# Problem requirements
From the records below, print exactly the lines starting at the one containing "2. **Main Figure" and ending at the one containing "3. **전체 Figure", ends included, and nothing else.

# Data shown

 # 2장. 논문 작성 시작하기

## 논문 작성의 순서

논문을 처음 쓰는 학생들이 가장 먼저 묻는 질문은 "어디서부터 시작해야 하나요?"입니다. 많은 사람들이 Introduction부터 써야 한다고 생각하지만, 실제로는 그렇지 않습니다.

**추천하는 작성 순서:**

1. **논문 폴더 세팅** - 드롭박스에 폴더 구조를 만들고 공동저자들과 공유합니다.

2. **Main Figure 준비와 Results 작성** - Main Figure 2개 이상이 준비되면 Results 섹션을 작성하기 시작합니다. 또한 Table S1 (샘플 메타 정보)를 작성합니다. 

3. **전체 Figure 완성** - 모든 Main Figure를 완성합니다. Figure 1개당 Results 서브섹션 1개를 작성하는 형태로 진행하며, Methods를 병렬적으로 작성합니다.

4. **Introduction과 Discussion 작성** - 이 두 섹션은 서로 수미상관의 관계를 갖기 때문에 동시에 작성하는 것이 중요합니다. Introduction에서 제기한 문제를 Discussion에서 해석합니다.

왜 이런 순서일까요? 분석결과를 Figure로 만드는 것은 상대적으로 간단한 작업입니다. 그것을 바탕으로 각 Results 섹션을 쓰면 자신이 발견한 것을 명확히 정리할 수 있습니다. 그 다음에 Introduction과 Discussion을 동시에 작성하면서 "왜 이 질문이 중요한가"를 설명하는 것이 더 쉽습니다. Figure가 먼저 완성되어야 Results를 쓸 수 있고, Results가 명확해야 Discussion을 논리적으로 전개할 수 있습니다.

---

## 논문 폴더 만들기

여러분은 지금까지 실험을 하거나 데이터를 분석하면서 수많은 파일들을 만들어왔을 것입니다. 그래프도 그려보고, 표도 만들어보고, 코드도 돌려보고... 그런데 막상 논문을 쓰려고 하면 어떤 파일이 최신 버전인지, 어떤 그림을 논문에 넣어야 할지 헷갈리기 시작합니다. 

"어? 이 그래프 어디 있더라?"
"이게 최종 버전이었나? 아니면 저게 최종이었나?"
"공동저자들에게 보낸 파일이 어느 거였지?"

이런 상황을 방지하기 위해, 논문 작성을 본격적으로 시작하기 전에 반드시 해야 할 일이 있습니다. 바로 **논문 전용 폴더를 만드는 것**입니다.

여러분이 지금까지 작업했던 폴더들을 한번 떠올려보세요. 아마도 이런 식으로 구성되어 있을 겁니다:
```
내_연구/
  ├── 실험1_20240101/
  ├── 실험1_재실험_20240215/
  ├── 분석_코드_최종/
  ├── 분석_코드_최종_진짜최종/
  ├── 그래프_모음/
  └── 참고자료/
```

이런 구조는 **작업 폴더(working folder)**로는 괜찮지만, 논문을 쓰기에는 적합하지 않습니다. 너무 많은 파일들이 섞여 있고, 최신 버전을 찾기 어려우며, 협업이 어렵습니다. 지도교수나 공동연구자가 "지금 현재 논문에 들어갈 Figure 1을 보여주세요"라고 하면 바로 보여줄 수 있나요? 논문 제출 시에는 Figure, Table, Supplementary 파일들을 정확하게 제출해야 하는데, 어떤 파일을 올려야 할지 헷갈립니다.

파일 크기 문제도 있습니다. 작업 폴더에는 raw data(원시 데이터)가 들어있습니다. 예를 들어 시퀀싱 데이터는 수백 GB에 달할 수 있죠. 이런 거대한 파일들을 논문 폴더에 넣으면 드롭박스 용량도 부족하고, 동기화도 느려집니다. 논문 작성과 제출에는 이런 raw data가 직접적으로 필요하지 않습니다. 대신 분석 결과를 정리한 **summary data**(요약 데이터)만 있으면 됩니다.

# Written response
2. **Main Figure 준비와 Results 작성** - Main Figure 2개 이상이 준비되면 Results 섹션을 작성하기 시작합니다. 또한 Table S1 (샘플 메타 정보)를 작성합니다. 

3. **전체 Figure 완성** - 모든 Main Figure를 완성합니다. Figure 1개당 Results 서브섹션 1개를 작성하는 형태로 진행하며, Methods를 병렬적으로 작성합니다.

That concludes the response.